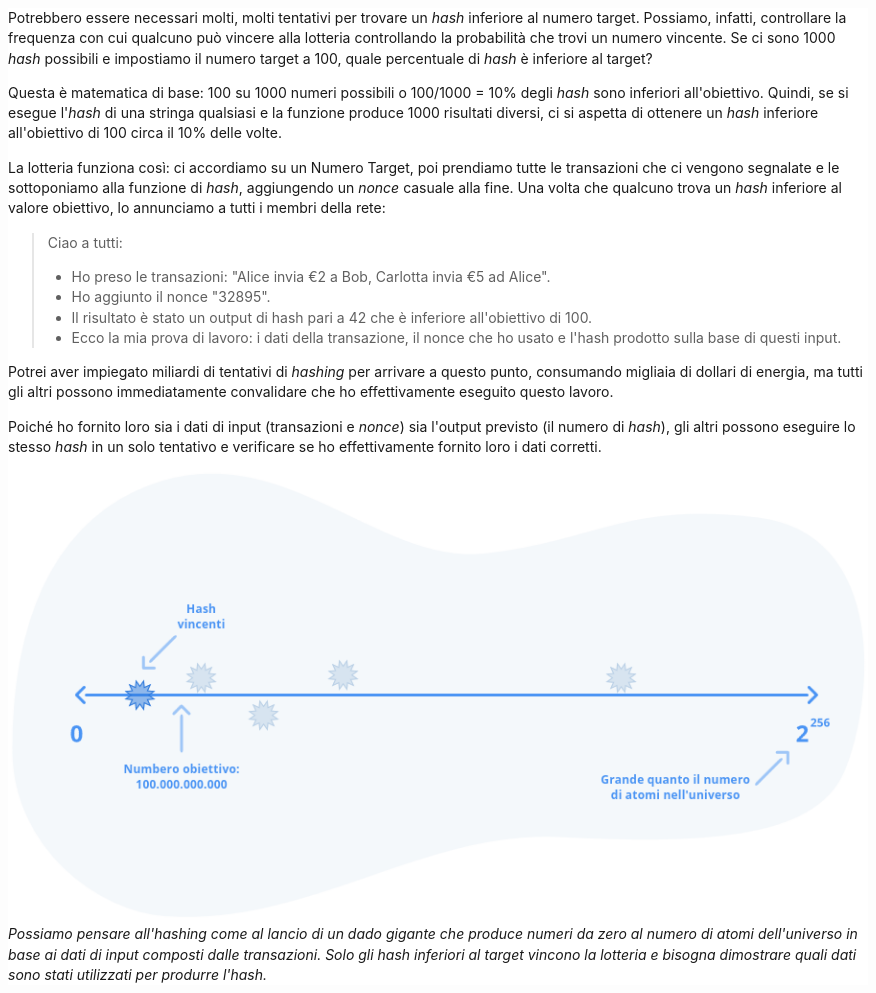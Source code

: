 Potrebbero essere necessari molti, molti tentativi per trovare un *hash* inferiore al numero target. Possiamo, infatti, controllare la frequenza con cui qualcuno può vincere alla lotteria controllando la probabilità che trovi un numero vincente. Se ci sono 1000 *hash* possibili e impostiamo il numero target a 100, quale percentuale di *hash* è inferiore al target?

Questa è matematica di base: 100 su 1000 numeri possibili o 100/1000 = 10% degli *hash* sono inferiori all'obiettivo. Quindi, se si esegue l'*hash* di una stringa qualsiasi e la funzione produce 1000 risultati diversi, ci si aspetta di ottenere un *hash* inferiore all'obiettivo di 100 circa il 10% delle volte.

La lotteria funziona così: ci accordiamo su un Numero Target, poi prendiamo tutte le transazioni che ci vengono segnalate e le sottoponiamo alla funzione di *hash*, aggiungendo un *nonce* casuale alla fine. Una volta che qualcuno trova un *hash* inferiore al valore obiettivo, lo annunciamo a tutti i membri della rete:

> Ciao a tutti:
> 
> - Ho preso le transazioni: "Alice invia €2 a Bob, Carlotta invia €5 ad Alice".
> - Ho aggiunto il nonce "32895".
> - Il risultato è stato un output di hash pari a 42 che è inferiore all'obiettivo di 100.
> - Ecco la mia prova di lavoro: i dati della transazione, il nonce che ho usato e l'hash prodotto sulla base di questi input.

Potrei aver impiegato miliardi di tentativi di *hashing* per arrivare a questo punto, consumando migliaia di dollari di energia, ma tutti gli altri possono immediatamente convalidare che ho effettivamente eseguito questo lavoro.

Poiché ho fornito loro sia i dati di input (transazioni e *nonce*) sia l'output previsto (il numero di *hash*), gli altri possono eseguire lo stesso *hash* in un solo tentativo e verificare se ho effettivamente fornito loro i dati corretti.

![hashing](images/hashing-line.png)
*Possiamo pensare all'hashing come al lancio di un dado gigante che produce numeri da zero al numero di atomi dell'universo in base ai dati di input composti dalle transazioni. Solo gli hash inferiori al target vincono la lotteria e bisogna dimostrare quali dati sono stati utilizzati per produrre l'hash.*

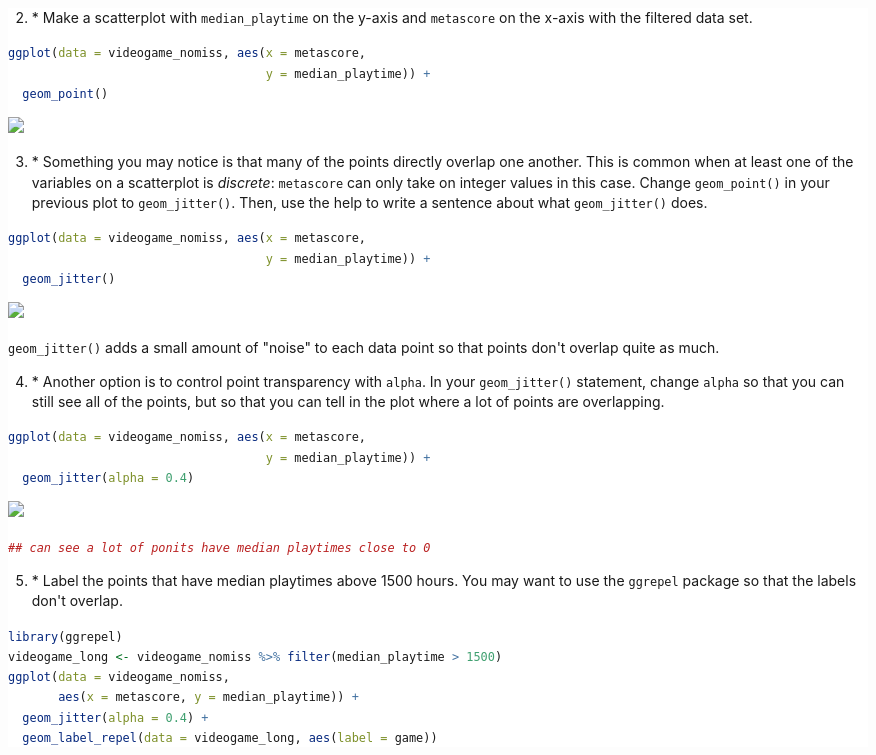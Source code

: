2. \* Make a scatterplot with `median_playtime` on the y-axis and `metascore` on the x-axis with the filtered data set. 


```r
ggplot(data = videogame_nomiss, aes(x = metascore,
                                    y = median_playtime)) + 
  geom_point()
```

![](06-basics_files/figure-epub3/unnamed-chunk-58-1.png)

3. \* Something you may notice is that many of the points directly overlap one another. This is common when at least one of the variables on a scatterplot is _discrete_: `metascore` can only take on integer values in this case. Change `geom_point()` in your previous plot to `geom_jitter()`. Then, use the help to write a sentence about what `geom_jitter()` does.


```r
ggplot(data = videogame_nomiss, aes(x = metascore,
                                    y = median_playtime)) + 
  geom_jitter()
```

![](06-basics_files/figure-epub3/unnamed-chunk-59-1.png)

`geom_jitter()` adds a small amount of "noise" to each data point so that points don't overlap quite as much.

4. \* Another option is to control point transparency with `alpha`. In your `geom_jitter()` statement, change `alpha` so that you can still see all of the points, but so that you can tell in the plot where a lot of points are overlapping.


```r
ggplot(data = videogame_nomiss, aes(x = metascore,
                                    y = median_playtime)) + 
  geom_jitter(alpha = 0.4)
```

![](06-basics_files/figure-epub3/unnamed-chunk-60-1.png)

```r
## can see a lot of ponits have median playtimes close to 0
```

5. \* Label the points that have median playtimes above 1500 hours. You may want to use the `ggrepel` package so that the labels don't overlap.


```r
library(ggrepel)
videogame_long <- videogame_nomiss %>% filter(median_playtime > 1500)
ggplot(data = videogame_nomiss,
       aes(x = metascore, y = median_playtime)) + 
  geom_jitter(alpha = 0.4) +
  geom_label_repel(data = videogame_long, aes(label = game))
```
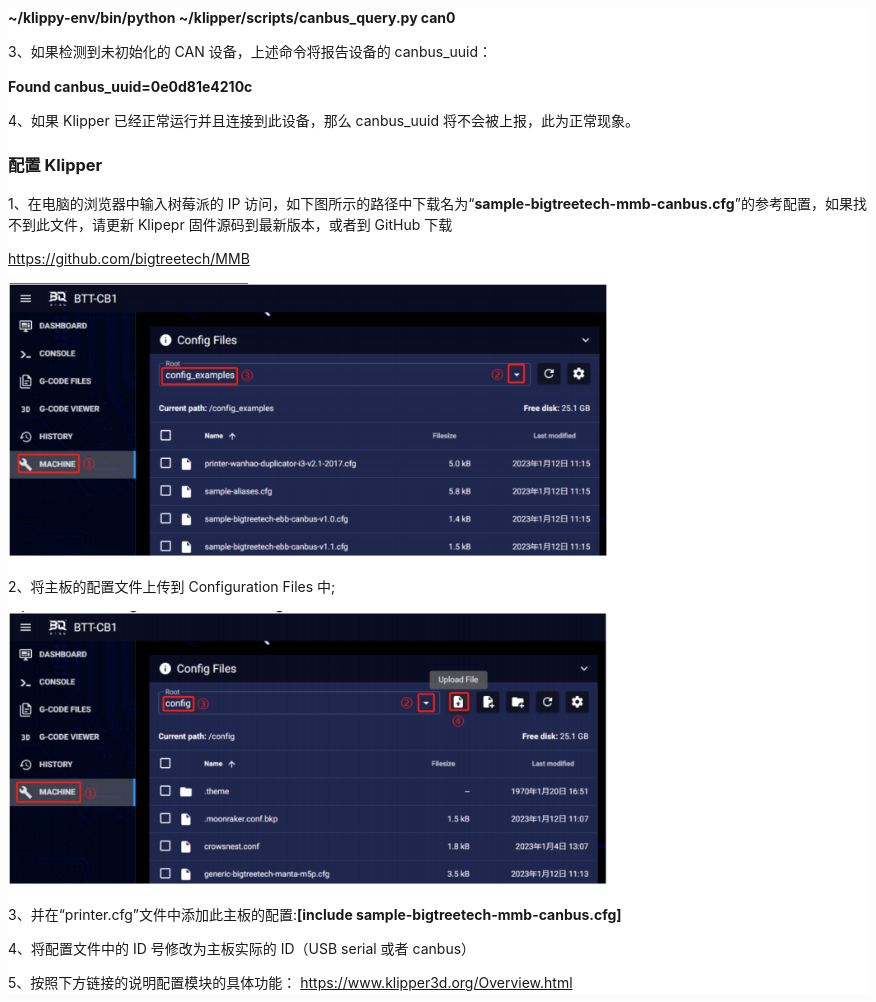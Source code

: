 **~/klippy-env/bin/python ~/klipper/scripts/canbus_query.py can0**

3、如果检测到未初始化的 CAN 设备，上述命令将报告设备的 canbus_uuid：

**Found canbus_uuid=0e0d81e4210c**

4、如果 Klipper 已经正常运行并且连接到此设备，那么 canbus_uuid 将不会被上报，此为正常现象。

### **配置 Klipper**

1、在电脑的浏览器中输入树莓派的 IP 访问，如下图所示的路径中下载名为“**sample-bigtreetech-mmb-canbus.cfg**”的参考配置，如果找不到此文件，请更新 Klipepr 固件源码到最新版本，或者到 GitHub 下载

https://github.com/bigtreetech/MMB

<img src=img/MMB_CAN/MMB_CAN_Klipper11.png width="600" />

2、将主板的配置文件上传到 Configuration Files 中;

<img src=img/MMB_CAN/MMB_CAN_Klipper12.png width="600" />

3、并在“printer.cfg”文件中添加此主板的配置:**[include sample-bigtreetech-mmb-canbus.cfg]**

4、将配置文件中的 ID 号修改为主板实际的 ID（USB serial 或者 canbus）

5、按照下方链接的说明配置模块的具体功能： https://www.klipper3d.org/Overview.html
++++++
• **Problem requirements**
What lines in the material above hold the string "chunk"? List them.

• **Answer to this problem**
![](06-basics_files/figure-epub3/unnamed-chunk-58-1.png)
![](06-basics_files/figure-epub3/unnamed-chunk-59-1.png)
![](06-basics_files/figure-epub3/unnamed-chunk-60-1.png)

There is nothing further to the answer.